YABANCI SÜRECE BAKMIYOR 

Piyasa oyuncuları daha önce bozulup durumu daha da ağırlaştıran çözüm sürecini örnek göstererek, henüz yeni sürecin nereye evrileceğinin belli olmadığını, önlerini göremediklerini, bu nedenle de piyasalar tarafından bu gelişmenin satın alınmadığını söylüyorlar.  

Barış sürecinin daha uzun süre alacağını, hangi aşamasında ne gibi sorunlar çıkacağının belli olmadığını kaydeden piyasa oyuncuları, “Yürünecek yolun kamuoyunda bilinmemesi, kapalı kapılar ardında yürütülmesinin piyasaların tahmin yapmasını engellediği” görüşündeler. Öyle olunca de geçmiş deneyimi baz alarak, temkinli davranma ihtiyacı duyduklarını söylüyorlar. 

İşte bu belirsizlik nedeniyle, Cumhurbaşkanı Tayyip Erdoğan, Yardımcısı Cevdet Yılmaz ile Hazine ve Maliye Bakanı Mehmet Şimşek’in yeni sürecin ülke ve bölge ekonomisine büyük katkılar vereceği yönündeki demeçlerini ihtiyatla izliyorlar. 

Bakan Şimşek 19 Mart krizi ardından, Londra başta olmak üzere, yabancı finans merkezlerindeki yaptığı yatırımcı turlarına yeniden başladı. Londra’daki finansçılarla konuştuğumuzda, yeni barış sürecinin buralarda bir yankı uyandırmadığını söylüyorlar.  

Buna karşılık Trump ile Erdoğan ilişkisinin yeniden başlaması, Suriye ve Ukrayna krizlerindeki yumuşamada rolü nedeniyle, Türkiye’nin jeostratejik avantajının yeniden görülür olduğu görüşündeler. Yurt dışı yatırımcıların barış sürecine jeostratejik önem faslında bir detay olarak baktıkları söyleniyor. 

Bu konuda Şimşek’in yurt dışındaki toplantılarda  yaptığı  propagandanın sonuç vermesine ise pek ihtimal verilmiyor. Çünkü yabancı foncuların yüksek faizi cazip bulmalarına rağmen, 19 Mart güvensizliği nedeniyle, Türkiye’ye gelmeye hâlâ sıcak bakmadıkları belirtiliyor. 

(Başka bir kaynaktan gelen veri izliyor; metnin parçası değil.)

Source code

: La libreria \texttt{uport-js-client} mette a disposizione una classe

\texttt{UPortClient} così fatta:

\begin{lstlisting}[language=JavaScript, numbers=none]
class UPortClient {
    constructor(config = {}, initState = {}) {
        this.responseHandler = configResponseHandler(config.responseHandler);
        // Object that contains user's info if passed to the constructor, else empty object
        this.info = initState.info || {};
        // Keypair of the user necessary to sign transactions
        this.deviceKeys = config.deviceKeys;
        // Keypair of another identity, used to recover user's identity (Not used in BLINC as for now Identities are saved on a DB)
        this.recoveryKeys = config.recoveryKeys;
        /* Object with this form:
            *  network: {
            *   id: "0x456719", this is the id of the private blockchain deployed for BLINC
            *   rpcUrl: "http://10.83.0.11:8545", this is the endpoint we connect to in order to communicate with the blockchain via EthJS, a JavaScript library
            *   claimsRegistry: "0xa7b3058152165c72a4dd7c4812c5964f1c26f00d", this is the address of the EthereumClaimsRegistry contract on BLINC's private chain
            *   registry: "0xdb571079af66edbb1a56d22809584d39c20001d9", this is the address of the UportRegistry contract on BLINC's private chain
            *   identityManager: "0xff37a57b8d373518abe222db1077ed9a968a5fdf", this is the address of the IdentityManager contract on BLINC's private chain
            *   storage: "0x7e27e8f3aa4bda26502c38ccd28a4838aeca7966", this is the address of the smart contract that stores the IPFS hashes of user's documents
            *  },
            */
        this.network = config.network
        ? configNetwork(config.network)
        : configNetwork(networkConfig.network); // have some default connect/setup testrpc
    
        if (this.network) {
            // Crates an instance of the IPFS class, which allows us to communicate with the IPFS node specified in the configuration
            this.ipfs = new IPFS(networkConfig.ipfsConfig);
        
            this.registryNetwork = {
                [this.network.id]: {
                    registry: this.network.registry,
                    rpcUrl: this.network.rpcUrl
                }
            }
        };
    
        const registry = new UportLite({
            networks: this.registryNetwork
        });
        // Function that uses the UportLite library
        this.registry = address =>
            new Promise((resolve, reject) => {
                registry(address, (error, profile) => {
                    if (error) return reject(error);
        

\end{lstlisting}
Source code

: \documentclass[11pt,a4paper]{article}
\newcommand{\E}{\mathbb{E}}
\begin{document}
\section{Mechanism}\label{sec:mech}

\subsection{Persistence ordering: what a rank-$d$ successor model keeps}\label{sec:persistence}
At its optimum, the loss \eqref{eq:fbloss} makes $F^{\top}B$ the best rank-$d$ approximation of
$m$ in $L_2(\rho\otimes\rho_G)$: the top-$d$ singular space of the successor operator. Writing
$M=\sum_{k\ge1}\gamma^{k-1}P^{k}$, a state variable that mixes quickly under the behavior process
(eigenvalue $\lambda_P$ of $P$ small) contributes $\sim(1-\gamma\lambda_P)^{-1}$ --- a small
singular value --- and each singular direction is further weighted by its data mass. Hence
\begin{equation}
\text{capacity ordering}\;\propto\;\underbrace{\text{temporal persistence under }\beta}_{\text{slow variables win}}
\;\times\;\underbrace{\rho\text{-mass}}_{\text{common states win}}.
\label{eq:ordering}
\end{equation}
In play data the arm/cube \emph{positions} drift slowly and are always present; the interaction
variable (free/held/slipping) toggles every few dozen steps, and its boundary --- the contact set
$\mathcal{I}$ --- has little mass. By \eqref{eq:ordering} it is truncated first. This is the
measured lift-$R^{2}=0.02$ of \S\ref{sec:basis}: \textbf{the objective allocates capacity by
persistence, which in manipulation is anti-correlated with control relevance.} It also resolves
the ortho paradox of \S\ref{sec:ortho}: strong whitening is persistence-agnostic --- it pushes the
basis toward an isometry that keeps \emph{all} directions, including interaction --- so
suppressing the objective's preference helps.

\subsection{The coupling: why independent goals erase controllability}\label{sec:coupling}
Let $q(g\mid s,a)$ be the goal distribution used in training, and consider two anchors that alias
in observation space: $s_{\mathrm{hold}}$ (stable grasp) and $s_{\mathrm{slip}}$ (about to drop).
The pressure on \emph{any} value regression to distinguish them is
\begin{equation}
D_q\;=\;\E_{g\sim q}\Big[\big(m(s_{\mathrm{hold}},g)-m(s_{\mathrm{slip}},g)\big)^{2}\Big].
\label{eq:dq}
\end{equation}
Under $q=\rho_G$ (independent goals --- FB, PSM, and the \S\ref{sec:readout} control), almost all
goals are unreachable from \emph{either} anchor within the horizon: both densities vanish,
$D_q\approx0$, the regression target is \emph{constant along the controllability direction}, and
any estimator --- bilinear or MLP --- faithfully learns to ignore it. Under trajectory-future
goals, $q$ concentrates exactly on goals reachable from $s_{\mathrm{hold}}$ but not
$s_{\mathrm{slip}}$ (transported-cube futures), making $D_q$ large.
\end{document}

Tahvil gibi yatırımlara zaten uzun süre girmekten çekinecekleri, bu yatırımlarda güven sağlamanın uzun süre alacağı ifade ediliyor. Yabancıların para piyasalarına ise çok kısa vadelerle girip çıktıkları, “her an her şey olabilir” korkusunu yaşadıkları belirtiliyor. Bu nedenle de çok kısa, mümkün olduğunca riski azaltmaya çalışarak, yüksek faiz imkanından yararlanmayı tercih ediyorlar.  

Özetle; bankacılar dahil, yerli ve yabancı yatırımcılar çözüm sürecine ilişkin olumlu beklentilere temkinli yaklaşıyor, satın almıyorlar. Buna karşılık “çözüm süreciyle ilgili çıkacak sorunların, büyüklüğüne göre, piyasaları bozacak bir risk unsur olabileceğine” dikkat çekiliyor.